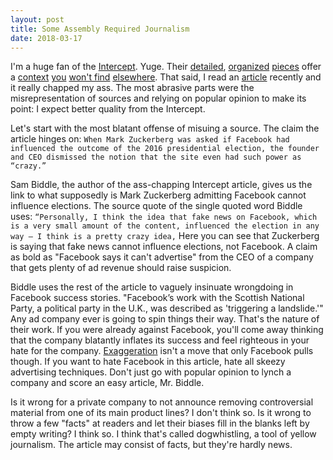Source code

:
```yaml
---
layout: post
title: Some Assembly Required Journalism
date: 2018-03-17
---
```


I'm a huge fan of the [Intercept][intercept]. Yuge.  Their [detailed][i0], [organized][i1] [pieces][i2] offer a [context][k0] [you][k3] [won't find][k1] [elsewhere][k2]. That said, I read an [article][source] recently and it really chapped my ass. The most abrasive parts were the misrepresentation of sources and relying on popular opinion to make its point: I expect better quality from the Intercept.  

Let's start with the most blatant offense of misuing a source. The claim the article hinges on: ```When Mark Zuckerberg was asked if Facebook had influenced the outcome of the 2016 presidential election, the founder and CEO dismissed the notion that the site even had such power as “crazy.”```

Sam Biddle, the author of the ass-chapping Intercept article, gives us the link to what supposedly is Mark Zuckerberg admitting Facebook cannot influence elections. The source quote of the single quoted word Biddle uses: ```“Personally, I think the idea that fake news on Facebook, which is a very small amount of the content, influenced the election in any way — I think is a pretty crazy idea,``` Here you can see that Zuckerberg is saying that fake news cannot influence elections, not Facebook. A claim as bold as "Facebook says it can't advertise" from the CEO of a company that gets plenty of ad revenue should raise suspicion. 

Biddle uses the rest of the article to vaguely insinuate wrongdoing in Facebook success stories. "Facebook’s work with the Scottish National Party, a political party in the U.K., was described as 'triggering a landslide.'" Any ad company ever is going to spin things their way. That's the nature of their work. If you were already against Facebook, you'll come away thinking that the company blatantly inflates its success and feel righteous in your hate for the company. [Exaggeration][Exaggeration] isn't a move that only Facebook pulls though. If you want to hate Facebook in this article, hate all skeezy advertising techniques. Don't just go with popular opinion to lynch a company and score an easy article, Mr. Biddle.

Is it wrong for a private company to not announce removing controversial material from one of its main product lines? I don't think so. Is it wrong to throw a few "facts" at readers and let their biases fill in the blanks left by empty writing? I think so. I think that's called dogwhistling, a tool of yellow journalism. The article may consist of facts, but they're hardly news.

[source]:https://theintercept.com/2018/03/14/facebook-election-meddling/
[intercept]:https://theintercept.com
[i2]:https://theintercept.com/2016/08/27/obamacares-faltering-for-one-simple-reason-profit/
[i1]:https://theintercept.com/series/the-fbis-secret-rules/
[i0]:https://theintercept.com/drone-papers/
[k0]:https://theintercept.com/2017/07/29/dan-coats-north-korea-nukes-nuclear-libya-regime-change/
[k1]:https://theintercept.com/2017/08/25/north-korea-keeps-saying-it-might-give-up-its-nuclear-weapons-but-most-news-outlets-wont-tell-you-that/
[k2]:https://theintercept.com/2017/05/03/why-do-north-koreans-hate-us-one-reason-they-remember-the-korean-war/
[k3]:https://theintercept.com/2017/08/14/we-can-stop-north-korea-from-attacking-us-all-we-have-to-do-is-not-attack-them/
[Exaggeration]:https://www.thebalance.com/advertising-is-exaggerating-the-benefit-period-39033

■ ■ ■ ■ ■ ■ ■

What the task requires
Up to and including the last line above, starting with the line that contains "Biddle uses the", return each line exactly and nothing else.

Solution below
Biddle uses the rest of the article to vaguely insinuate wrongdoing in Facebook success stories. "Facebook’s work with the Scottish National Party, a political party in the U.K., was described as 'triggering a landslide.'" Any ad company ever is going to spin things their way. That's the nature of their work. If you were already against Facebook, you'll come away thinking that the company blatantly inflates its success and feel righteous in your hate for the company. [Exaggeration][Exaggeration] isn't a move that only Facebook pulls though. If you want to hate Facebook in this article, hate all skeezy advertising techniques. Don't just go with popular opinion to lynch a company and score an easy article, Mr. Biddle.

Is it wrong for a private company to not announce removing controversial material from one of its main product lines? I don't think so. Is it wrong to throw a few "facts" at readers and let their biases fill in the blanks left by empty writing? I think so. I think that's called dogwhistling, a tool of yellow journalism. The article may consist of facts, but they're hardly news.

[source]:https://theintercept.com/2018/03/14/facebook-election-meddling/
[intercept]:https://theintercept.com
[i2]:https://theintercept.com/2016/08/27/obamacares-faltering-for-one-simple-reason-profit/
[i1]:https://theintercept.com/series/the-fbis-secret-rules/
[i0]:https://theintercept.com/drone-papers/
[k0]:https://theintercept.com/2017/07/29/dan-coats-north-korea-nukes-nuclear-libya-regime-change/
[k1]:https://theintercept.com/2017/08/25/north-korea-keeps-saying-it-might-give-up-its-nuclear-weapons-but-most-news-outlets-wont-tell-you-that/
[k2]:https://theintercept.com/2017/05/03/why-do-north-koreans-hate-us-one-reason-they-remember-the-korean-war/
[k3]:https://theintercept.com/2017/08/14/we-can-stop-north-korea-from-attacking-us-all-we-have-to-do-is-not-attack-them/
[Exaggeration]:https://www.thebalance.com/advertising-is-exaggerating-the-benefit-period-39033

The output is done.